Ils restèrent face à face comme deux arcs bandés, se surveillant des yeux. Chacun attendait le signal.
Une éternité s'écoula et elle fit de son mieux pour rapprocher l'une de l'autre toutes les parcelles de vérité qu'elle détenait et en faire un ensemble.
Elle ne s'était pas trompée.
Et pourtant si.
Rune Hedlund n'avait pas eu une maîtresse, mais quelque chose d'encore plus secret: un amant.
C'étaient ces mains noueuses reposant sur cette table de cuisine entre eux qui avaient commis ces atrocités dont on l'accusait. Avec leurs traces de peinture, reste d'un passe-temps favori, dissimulées sous des gants en plastique, elles avaient plongé dans le corps de leurs victimes pour reprendre ce qu'elles avaient perdu.
- Pourquoi? finit-elle par demander tout bas.
Sa question le détendit et marqua le début d'une nouvelle phase. Ils n'avaient plus besoin de faire semblant ni de parler à mots couverts. Il ne restait plus que la confrontation finale. Pendant laquelle ce serait elle qui poserait les questions et lui qui répondrait.
Et après cela...?
Il retira ses mains et les posa sur ses genoux en prenant presque l'air de s'apprêter à prononcer un discours.
- Es-tu déjà allée à Malte?
La question était si inattendue qu'elle ne put s'empêcher de frissonner. Peut-être prit-il cela pour un éclat de rire, car il se mit à nouveau à sourire.
- J'y suis allé, moi, poursuivit-il. Six mois, environ, après l'accident de Rune.
Il cessa de sourire et baissa les yeux vers ses mains.
- Personne ne savait la peine que je ressentais...
Il respira profondément avant de continuer.

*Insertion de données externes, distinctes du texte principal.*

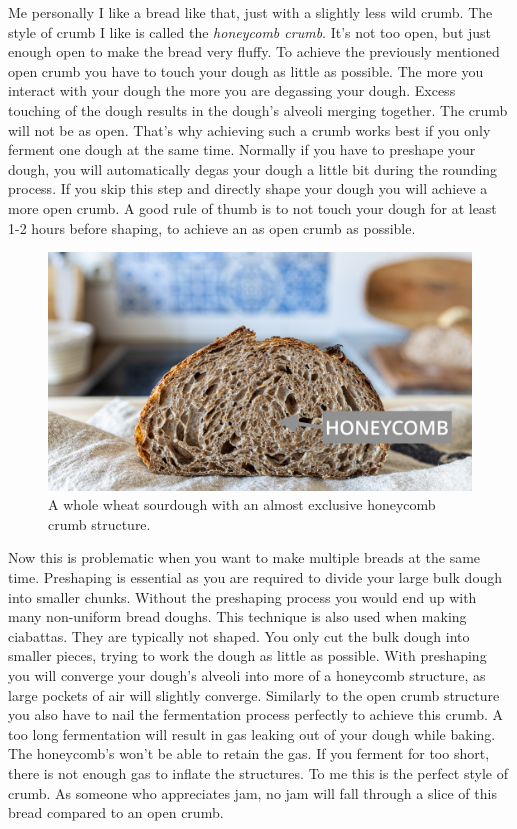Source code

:Me personally I like a bread like that, just with a slightly less wild crumb.
The style of crumb I like is called the {\it honeycomb crumb}. It's not too open, but
just enough open to make the bread very fluffy. To achieve the previously mentioned open crumb you
have to touch your dough as little as possible. The more you interact with your
dough the more you are degassing your dough. Excess touching of the dough
results in the dough's alveoli merging together. The crumb will not be as open.
That's why achieving such a crumb works best if you only ferment
one dough at the same time. Normally if you have to preshape your dough,
you will automatically degas your dough a little bit during the rounding process.
If you skip this step and directly shape your dough you will achieve a more open crumb.
A good rule of thumb is to not touch your dough for at least 1-2 hours before shaping,
to achieve an as open crumb as possible.

\begin{figure}
  \includegraphics[width=\textwidth]{honeycomb}
  \caption{A whole wheat sourdough with an almost exclusive honeycomb crumb structure.}
  \label{fig:honeycomb}
\end{figure}


Now this is problematic when you want to
make multiple breads at the same time. Preshaping is essential as you are required
to divide your large bulk dough into smaller chunks. Without the preshaping
process you would end up with many non-uniform bread doughs. This technique is
also used when making ciabattas. They are typically not shaped. You only cut the
bulk dough into smaller pieces, trying to work the dough as little as possible.
With preshaping you will converge your dough's alveoli into more of a honeycomb structure,
as large pockets of air will slightly converge. Similarly to the open crumb structure
you also have to nail the fermentation process perfectly to achieve this crumb.
A too long fermentation will result in gas leaking out of your dough while baking.
The honeycomb's won't be able to retain the gas. If you ferment for too short,
there is not enough gas to inflate the structures. To me this is the perfect
style of crumb. As someone who appreciates jam, no jam will fall through a slice
of this bread compared to an open crumb.

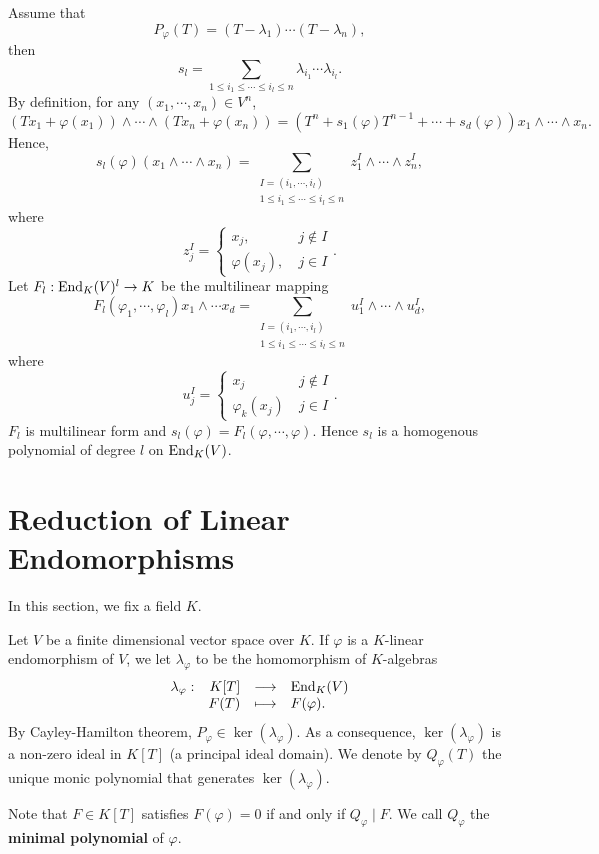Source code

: \begin{remark}
    Assume that
    $$P_{\varphi} (T) = (T - \lambda_1) \cdots (T - \lambda_n),$$
    then
    $$s_{l} = \sum_{1 \le i_1 \le \cdots \le i_{l} \le n} \lambda_{i_1} \cdots \lambda_{i_{l}}.$$
    By definition, for any $(x_{1},\cdots,x_{n}) \in V^n$,
    $$(Tx_1 + \varphi(x_1)) \wedge \cdots \wedge (Tx_n + \varphi(x_n)) = (T^n + s_1(\varphi) T^{n-1} + \cdots + s_d(\varphi)) x_1 \wedge \cdots \wedge x_{n}.$$
    Hence,
    $$s_l (\varphi)(x_1 \wedge \cdots \wedge x_n) = \sum_{\substack{I = (i_1,\cdots,i_{l})\\1\le i_1 \le \cdots \le i_{l} \le n}} z_1^I \wedge \cdots \wedge z_n^I,$$
    where 
    $$z_j^I = 
    \begin{cases}
        x_j, \ &j \notin I\\
        \varphi(x_j), \ &j \in I
    \end{cases}.$$
    Let $F_{l} : \End_{K}(V)^l \rightarrow K$ be the multilinear mapping
    $$F_{l}(\varphi_1, \cdots, \varphi_l) x_1 \wedge \cdots x_d = \sum_{\substack{I = (i_1,\cdots,i_{l})\\1\le i_1 \le \cdots \le i_{l} \le n}} u_1^I \wedge \cdots \wedge u_d^I,$$
    where 
    $$u_j^I = 
    \begin{cases}
        x_j \ &j \notin I\\
        \varphi_k(x_j) \ &j \in I
    \end{cases}.$$
    $F_l$ is multilinear form and $s_l (\varphi) = F_{l}(\varphi,\cdots,\varphi)$.
    Hence $s_l$ is a homogenous polynomial of degree $l$ on $\End_{K}(V)$.
\end{remark}


\section{Reduction of Linear Endomorphisms}


In this section, we fix a field $K$.

\begin{definitionenv}\label{def:6.3.1}
    Let $V$ be a finite dimensional vector space over $K$.
    If $\varphi$ is a $K$-linear endomorphism of $V$,
    we let $\lambda_{\varphi}$ to be the homomorphism of $K$-algebras
    $$\begin{array}{rrcl}
        \lambda_{\varphi} : & K[T] & \longrightarrow & \End_{K}(V)\\
        & F(T) & \longmapsto & F(\varphi).
    \end{array}$$
    By Cayley-Hamilton theorem, $P_{\varphi} \in \ker(\lambda_{\varphi})$.
    As a consequence, $\ker (\lambda_{\varphi})$ is a non-zero ideal in $K[T]$ (a principal ideal domain).
    We denote by $Q_{\varphi}(T)$ the unique monic polynomial that generates $\ker(\lambda_{\varphi})$.
    
    \quad Note that $F \in K[T]$ satisfies $F(\varphi) = 0$ if and only if $Q_{\varphi} \mid F$.
    We call $Q_\varphi$ the \textbf{minimal polynomial} of $\varphi$.
\end{definitionenv}

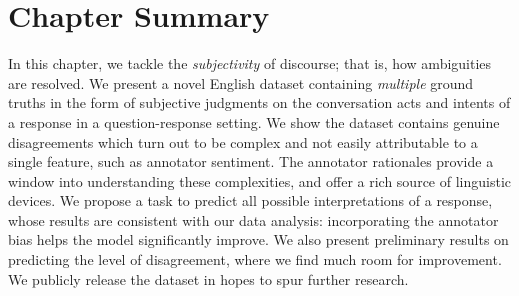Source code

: \section{Chapter Summary}

In this chapter, we tackle the \emph{subjectivity} of discourse; that is, how ambiguities are resolved. We present a novel English dataset containing \emph{multiple} ground truths in the form of subjective judgments on the conversation acts and intents of a response in a question-response setting. We show the dataset contains genuine disagreements which turn out to be complex and not easily attributable to a single feature, such as annotator sentiment. The annotator rationales provide a window into understanding these complexities, and offer a rich source of linguistic devices. We propose a task to predict all possible interpretations of a response, whose results are consistent with our data analysis: incorporating the annotator bias helps the model significantly improve. We also present preliminary results on predicting the level of disagreement, where we find much room for improvement. We publicly release the dataset in hopes to spur further research.

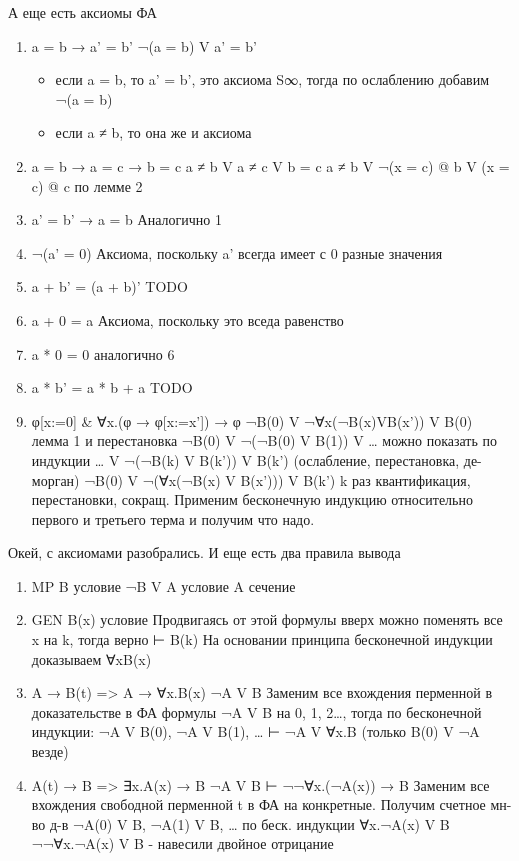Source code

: \documentclass[11pt]{article}
\begin{document}
А еще есть аксиомы ФА
\begin{enumerate}
\item a = b → a' = b'
¬(a = b) V a' = b'
\begin{itemize}
\item если a = b, то a' = b', это аксиома S∞,
тогда по ослаблению добавим ¬(a = b)
\item если a ≠ b, то она же и аксиома
\end{itemize}
\item a = b → a = c → b = c
a ≠ b V a ≠ c V b = c
a ≠ b V ¬(x = c) @ b V (x = c) @ c     по лемме 2
\item a' = b' → a = b
Аналогично 1
\item ¬(a' = 0)
Аксиома, поскольку a' всегда имеет с 0 разные значения
\item a + b' = (a + b)'
TODO
\item a + 0 = a
Аксиома, поскольку это вседа равенство
\item a * 0 = 0
аналогично 6
\item a * b' = a * b + a
TODO
\item φ[x:=0] \& ∀x.(φ → φ[x:=x']) → φ
¬B(0) V ¬∀x(¬B(x)VB(x')) V B(0)         лемма 1 и перестановка
¬B(0) V ¬(¬B(0) V B(1)) V \ldots{}           можно показать по индукции
\ldots{} V ¬(¬B(k) V B(k')) V B(k')   (ослабление, перестановка, де-морган)
¬B(0) V ¬(∀x(¬B(x) V B(x'))) V B(k')    k раз квантификация, перестановки, сокращ.
Применим бесконечную индукцию относительно первого
и третьего терма и получим что надо.
\end{enumerate}

Окей, с аксиомами разобрались.
И еще есть два правила вывода
\begin{enumerate}
\item MP
B            условие
¬B V A       условие
A            сечение
\item GEN
B(x)         условие
Продвигаясь от этой формулы вверх можно поменять все
x на k, тогда верно
⊢ B(k)
На основании принципа бесконечной индукции доказываем ∀xB(x)
\item A → B(t) => A → ∀x.B(x)
¬A V B
Заменим все вхождения перменной в доказательстве в
ФА формулы ¬A V B на 0, 1, 2\ldots{},
тогда по бесконечной индукции:
¬A V B(0), ¬A V B(1), \ldots{} ⊢ ¬A V ∀x.B   (только B(0) V ¬A везде)
\item A(t) → B => ∃x.A(x) → B
¬A V B ⊢ ¬¬∀x.(¬A(x)) → B
Заменим все вхождения свободной перменной t в ФА на конкретные.
Получим счетное мн-во д-в ¬A(0) V B, ¬A(1) V B, \ldots{}
по беск. индукции
∀x.¬A(x) V B
¬¬∀x.¬A(x) V B -  навесили двойное отрицание
\end{enumerate}
\end{document}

- Rune a emporté notre amour dans la tombe. Mais toute la sympathie est allée à elle. Chacun est venu la voir, lui apporter à manger et est resté des heures à écouter ses sornettes sur l'injustice du destin. Plusieurs fois, j'ai été tenté d'y aller, moi aussi, et de lui crier à la face, sa sale face de rat, que c'était moi qu'il aimait! Pas elle. C'était de chez moi qu'il revenait quand il a eu cette collision avec un élan, sur la route. Il sortait de mon lit. C'était mes mains qui avaient été les dernières à caresser son corps.
Il tendit ses longs doigts en l'air pour qu'elle saisisse mieux.
Il était vraiment en transe. Ses mains tremblaient et sa respiration était saccadée. Un instant, elle crut qu'il allait se mettre à pleurer. Sa lèvre inférieure vibrait de colère contenue. Peut-être était-ce la première fois qu'il pouvait exprimer sa peine. Ces paroles étaient restées prisonnières de sa bouche pendant treize mois.
La première fois.
Et sans doute la dernière.
- Après, elle est retournée travailler. Elle s'est pavanée, en prenant le café avec les autres, et s'est vantée d'avoir fait en sorte que Rune ne soit pas mort pour rien et qu'il ait sauvé quatre vies, avec ce qui restait de son corps.
Il secoua la tête d'un air de dégoût.
- J'avais envie de vomir, merde alors. C'est ça, l'amour? Hein? Ouvrir le corps de celui qu'on dit qu'on aime et semer ses restes à tout vent!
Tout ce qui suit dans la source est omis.